Reinvent Yourself With This Re-Aging Plan
Posted On Jan 30, 2018
Aging is often associated with gaining wisdom and respect, but there’s a certain turning point when aging becomes our greatest fear. That specific and terrifying fear stems from losing the one thing that we all hold dear: our Humanity. This idea isn’t new or innovative. Whether you lived in the Roman Empire like the philosopher Cicero or in ancient Egypt like Minister Ptah-Hotep, you shared in the thought that age is a curse on the way to death. Is there any way the perception of aging could be changed?
Instead of picturing the bed-ridden, grandma who can’t remember her own name much less her grandchildren, why can’t we picture aging as the confident, retired dancer who finds new purpose as an activist. Well, Marc E. Agronin, MD, one of America’s leading geriatric psychiatrist and author of How We Age, is here with his new book that illustrates a simple message, “Aging brings strength.”
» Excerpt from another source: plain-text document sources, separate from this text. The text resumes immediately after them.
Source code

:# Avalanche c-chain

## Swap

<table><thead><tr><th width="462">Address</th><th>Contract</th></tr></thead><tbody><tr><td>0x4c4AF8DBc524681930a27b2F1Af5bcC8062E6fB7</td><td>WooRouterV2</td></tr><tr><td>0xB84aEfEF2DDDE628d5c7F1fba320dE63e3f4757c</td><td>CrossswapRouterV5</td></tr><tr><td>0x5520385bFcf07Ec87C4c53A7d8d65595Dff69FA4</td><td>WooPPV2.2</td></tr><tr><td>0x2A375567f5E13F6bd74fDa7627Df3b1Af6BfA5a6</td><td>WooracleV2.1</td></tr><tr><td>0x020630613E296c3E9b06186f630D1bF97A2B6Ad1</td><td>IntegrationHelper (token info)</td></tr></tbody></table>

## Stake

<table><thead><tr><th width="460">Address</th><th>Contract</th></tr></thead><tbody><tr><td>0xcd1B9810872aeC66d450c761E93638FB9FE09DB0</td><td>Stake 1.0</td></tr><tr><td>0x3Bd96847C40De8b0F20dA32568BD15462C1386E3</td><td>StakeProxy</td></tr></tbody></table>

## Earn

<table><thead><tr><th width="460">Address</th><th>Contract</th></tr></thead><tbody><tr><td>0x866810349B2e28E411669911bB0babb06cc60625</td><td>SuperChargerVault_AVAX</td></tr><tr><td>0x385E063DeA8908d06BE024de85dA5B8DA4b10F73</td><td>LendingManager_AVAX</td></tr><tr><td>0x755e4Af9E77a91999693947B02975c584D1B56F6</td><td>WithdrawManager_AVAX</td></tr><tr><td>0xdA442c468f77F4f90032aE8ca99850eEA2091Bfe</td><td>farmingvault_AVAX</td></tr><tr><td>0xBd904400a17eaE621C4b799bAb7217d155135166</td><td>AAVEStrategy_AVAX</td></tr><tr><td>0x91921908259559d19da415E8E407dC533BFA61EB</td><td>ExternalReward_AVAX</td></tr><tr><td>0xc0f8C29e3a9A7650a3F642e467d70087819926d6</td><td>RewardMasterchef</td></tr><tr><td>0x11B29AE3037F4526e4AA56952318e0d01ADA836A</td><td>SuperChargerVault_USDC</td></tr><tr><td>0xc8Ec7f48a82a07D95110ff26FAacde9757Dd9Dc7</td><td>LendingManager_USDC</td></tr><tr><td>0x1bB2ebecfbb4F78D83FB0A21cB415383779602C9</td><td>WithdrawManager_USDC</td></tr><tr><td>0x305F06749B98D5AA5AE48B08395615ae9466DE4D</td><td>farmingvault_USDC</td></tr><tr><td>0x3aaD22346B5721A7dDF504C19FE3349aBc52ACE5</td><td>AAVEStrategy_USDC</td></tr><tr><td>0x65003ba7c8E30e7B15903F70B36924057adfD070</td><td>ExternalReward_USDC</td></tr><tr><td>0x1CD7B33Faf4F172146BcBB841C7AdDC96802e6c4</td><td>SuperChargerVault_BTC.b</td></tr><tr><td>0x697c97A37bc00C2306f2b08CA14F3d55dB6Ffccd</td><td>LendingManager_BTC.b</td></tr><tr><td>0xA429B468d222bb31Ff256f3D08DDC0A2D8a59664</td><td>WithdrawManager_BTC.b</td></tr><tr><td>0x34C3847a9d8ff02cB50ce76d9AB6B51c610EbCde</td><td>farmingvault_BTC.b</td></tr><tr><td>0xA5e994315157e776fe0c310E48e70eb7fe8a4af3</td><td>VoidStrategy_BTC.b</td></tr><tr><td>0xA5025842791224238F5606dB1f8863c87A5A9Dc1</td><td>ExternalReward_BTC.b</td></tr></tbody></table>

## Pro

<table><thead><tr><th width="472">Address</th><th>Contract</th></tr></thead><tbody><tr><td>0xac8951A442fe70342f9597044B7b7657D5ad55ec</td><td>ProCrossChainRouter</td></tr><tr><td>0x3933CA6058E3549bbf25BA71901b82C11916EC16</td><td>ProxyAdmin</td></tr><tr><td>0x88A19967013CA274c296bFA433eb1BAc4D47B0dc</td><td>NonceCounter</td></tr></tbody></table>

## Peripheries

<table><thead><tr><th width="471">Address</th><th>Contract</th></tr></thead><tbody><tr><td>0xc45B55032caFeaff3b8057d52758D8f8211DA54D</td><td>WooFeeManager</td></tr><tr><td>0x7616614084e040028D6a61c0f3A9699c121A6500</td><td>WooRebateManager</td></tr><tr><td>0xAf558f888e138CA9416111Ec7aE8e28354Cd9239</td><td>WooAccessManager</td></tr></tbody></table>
Excerpted from The End Of Old Age: Living a Longer, More Purposeful Life (dacapopress.com, $27)
By Marc E. Agronin, M.D.
Dr. Agronin developed a concept for people to view their experiences and responses to adversity that he calls age points. It’s defined as a period of time in which an event or situation prompts a significant disruption in our ability to cope and understand it. An age point falls into four distinct stages.
- Event: An experience that is strong enough to trigger an age point
- Suspension: The shock and uncertainty that comes after the experience
- Reckoning: The mental, emotional, and behavior way we process what just happened to us and we reconcile that with what we need
- Resolution: A new way of looking, thinking, feeling, and doing that helps us move on and center ourselves
An age point comes at a point of weakness, but if we learn to understand the experience, there’s potential for incredible growth in significant ways.
Culture is a word to describe the totality of human achievement, so when we want to take an inventory of ourselves in totality, what word do we use? The vast collection of abilities, interests, experiences, relationships, and commitments that we have accumulated over our entire lives can only be described as our age culture, and if you want to understand your own age culture you need to ask yourself three simple questions:
- Who was I? This is where you take stock of what you’ve learned, achieved, and experienced. The essential skills and expertise that we’re proud of. These answers represent our reserves of wisdom.
- Who am I? Here is where you illustrate what you like doing presently. What do you spend the most time doing or whom do you spend the most time with? This is where your passions or favorite activities reside. These answers show you what your purpose in life is.
- Who will I be? This section is all about the future. What do you want to see, do, and experience? What do you want to quit or keep around? The answer here will determine how you can renew or reinvent yourself.
A valuable change in perception is only possible if you have a clear understanding of what your current perception is and knowing your age culture is a positive step in clearing the negative connotations of becoming old.
As you get older and your youthful confidence fades, what is there for you to reach towards? For those individuals who have reached old age and want to find new or more fulfilling purpose in their lives, Dr. Agronin outlines a five-step action to “Re-Age.”
- Reserve: Catalogue your wisdom and take inventory of what you’ve learned
- Resilience: Finding out your purpose in life is paramount in gaining a second wind in old age
- Reinvention: This step is about changing the way you create, treat people, and explore the world
- Legacy: Thinking about what you will leave behind can alter what you want to spend the rest of your days doing
- Celebration: Transitions in life often come with a party, why not do it for getting old?
Nobody said changing your life is easy. It’s a long, grueling process that takes honest self-reflection and a drive to become better. This is made even harder as you age and life has taken its toll on you, but with this book, you can find that hopeful spark again. Make your twilight years as bright as possible.